Figure 5

Immunofluorence- and immunoprecipitation-based analyses of cellular localization of wild-type and mutant forms of the maxi-K channel in mouse fibroblasts. Cellular localization of (A) WT, (B) mutant F1012A, (C) mutant Y1007A, F1012A and (D) mutant Y1007A, F1012A, Y1015A maxi-K channel forms in Ltk- cells, as detected by immunocytochemistry, using antibodies against the maxi-K channel (red) and cav-1 (green). Images were pseudocolored for better comparison. WT and all mutant channels except mutant Y1007A, F1012A, Y1015A co-localized with cav-1 on the membrane (yellow).
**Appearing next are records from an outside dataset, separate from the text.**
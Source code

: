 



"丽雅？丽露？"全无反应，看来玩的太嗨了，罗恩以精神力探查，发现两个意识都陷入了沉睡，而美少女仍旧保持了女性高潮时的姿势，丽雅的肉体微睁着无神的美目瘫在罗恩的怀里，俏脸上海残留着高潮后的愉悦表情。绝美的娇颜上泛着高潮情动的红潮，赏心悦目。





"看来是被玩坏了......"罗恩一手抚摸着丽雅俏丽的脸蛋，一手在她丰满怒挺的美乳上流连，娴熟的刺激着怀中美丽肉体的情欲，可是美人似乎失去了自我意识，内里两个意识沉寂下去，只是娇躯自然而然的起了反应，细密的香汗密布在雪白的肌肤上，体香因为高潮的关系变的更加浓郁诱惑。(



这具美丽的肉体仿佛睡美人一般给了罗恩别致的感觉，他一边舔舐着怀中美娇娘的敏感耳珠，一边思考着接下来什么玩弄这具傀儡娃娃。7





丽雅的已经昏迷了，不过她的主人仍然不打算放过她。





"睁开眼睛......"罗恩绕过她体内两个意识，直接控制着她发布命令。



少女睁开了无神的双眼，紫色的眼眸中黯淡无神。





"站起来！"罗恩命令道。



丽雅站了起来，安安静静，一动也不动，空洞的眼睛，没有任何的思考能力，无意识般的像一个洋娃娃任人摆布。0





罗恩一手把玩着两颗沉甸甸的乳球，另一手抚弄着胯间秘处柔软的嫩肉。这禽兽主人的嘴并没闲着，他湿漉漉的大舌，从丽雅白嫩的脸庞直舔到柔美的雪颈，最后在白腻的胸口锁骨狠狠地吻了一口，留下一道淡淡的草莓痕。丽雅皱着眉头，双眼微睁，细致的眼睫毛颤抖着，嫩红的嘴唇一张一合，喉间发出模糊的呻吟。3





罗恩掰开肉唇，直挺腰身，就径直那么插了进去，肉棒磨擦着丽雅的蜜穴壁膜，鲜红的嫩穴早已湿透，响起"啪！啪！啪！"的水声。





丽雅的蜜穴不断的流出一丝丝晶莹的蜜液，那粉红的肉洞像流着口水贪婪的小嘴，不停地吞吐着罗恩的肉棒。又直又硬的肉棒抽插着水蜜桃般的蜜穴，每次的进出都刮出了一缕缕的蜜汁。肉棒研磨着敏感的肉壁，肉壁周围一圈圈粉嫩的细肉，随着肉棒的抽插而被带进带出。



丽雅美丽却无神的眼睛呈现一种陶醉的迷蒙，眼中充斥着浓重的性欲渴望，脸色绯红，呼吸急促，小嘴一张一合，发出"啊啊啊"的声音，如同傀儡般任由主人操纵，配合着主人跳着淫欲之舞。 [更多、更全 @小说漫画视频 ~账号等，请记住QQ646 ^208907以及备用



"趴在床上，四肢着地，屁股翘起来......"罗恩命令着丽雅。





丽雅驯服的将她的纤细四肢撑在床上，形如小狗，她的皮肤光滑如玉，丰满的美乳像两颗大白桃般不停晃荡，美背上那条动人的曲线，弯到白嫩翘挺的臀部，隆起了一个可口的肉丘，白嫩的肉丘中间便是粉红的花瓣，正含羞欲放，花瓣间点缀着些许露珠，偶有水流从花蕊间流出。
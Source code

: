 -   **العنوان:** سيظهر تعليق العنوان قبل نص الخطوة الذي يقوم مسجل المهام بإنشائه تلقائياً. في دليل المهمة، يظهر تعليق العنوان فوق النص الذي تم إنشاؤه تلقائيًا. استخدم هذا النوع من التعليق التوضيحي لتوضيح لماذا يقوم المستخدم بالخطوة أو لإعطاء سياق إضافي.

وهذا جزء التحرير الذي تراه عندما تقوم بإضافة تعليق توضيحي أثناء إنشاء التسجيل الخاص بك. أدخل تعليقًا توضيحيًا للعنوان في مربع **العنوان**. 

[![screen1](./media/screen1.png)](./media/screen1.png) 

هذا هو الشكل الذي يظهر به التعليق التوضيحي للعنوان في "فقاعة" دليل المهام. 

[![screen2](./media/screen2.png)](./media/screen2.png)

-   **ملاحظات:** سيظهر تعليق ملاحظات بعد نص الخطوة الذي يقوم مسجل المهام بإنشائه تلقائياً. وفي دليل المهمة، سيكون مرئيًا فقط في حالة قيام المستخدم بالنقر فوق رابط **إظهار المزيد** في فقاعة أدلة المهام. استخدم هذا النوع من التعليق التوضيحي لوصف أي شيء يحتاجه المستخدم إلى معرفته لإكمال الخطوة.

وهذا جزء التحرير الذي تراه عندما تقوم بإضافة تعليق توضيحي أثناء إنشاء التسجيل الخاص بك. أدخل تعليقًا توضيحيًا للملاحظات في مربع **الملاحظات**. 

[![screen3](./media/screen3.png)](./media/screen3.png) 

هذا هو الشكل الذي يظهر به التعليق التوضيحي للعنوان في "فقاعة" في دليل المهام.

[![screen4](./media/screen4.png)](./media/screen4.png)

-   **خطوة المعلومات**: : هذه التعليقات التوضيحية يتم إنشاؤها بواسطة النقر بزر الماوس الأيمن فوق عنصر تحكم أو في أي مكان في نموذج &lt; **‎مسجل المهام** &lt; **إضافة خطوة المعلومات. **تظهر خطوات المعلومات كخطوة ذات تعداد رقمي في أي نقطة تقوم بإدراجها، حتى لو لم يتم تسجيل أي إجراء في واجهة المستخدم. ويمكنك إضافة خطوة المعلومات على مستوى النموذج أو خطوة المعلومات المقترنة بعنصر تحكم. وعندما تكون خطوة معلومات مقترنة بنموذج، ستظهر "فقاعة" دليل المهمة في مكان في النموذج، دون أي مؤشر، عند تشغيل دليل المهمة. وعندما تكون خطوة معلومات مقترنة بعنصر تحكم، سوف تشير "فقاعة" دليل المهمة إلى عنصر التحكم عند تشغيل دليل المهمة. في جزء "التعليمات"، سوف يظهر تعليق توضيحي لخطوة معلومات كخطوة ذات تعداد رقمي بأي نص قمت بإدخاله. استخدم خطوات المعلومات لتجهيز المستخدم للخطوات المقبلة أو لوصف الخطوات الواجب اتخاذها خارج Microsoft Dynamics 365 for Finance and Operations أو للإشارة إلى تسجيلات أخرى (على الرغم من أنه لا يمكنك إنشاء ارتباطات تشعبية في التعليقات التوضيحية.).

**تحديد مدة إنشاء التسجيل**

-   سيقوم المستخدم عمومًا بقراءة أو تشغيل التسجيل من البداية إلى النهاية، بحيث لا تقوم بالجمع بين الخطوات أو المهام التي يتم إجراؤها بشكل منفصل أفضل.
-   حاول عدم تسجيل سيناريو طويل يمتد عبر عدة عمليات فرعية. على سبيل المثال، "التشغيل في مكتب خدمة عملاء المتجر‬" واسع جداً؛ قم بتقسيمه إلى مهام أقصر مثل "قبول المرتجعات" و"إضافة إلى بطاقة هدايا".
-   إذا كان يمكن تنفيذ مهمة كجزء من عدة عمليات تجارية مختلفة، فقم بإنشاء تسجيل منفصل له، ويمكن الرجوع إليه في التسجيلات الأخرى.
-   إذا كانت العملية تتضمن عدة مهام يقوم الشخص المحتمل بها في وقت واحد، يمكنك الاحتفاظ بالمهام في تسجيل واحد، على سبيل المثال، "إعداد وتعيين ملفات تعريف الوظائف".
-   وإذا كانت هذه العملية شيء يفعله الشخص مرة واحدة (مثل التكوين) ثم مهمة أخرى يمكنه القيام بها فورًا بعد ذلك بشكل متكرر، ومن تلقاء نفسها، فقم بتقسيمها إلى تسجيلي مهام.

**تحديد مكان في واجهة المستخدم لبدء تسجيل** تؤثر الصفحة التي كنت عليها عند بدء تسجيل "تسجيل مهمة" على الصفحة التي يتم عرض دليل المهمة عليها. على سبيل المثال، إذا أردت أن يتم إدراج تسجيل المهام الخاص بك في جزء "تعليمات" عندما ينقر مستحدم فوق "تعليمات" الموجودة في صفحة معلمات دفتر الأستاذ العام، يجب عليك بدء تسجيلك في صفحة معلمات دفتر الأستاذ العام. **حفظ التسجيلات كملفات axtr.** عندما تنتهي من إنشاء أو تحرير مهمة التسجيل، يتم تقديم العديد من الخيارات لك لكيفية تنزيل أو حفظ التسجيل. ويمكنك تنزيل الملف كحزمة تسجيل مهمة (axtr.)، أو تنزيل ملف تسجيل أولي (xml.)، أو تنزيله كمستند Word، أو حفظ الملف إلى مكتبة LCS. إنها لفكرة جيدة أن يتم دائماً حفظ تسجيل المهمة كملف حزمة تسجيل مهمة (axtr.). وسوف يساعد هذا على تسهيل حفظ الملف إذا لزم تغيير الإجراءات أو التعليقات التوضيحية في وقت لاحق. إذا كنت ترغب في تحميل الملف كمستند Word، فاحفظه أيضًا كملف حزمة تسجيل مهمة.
Data shown are representative examples of 6 (WT, mutant F1012A, mutant Y1007A, F1012A) or 5 (mutant Y1007A, F1012A, Y1015A) independent experiments. (E) Immunoprecipitation of the lipid raft fractions shown in the boxed region of Figure 4 (using an anti Maxi-K channel antibody) demonstrated that WT, mutant F1012A, and mutant Y1007A, F1012A, but not mutant Y1007A, F1012A, Y1015A, associate with cav-1 (E). Data shown are representative of 8 (WT), 10 (mutant F1012A), 9 (mutant Y1007A, F1012A) and 6 (mutant Y1007A, F1012A, Y1015A) independent experiments.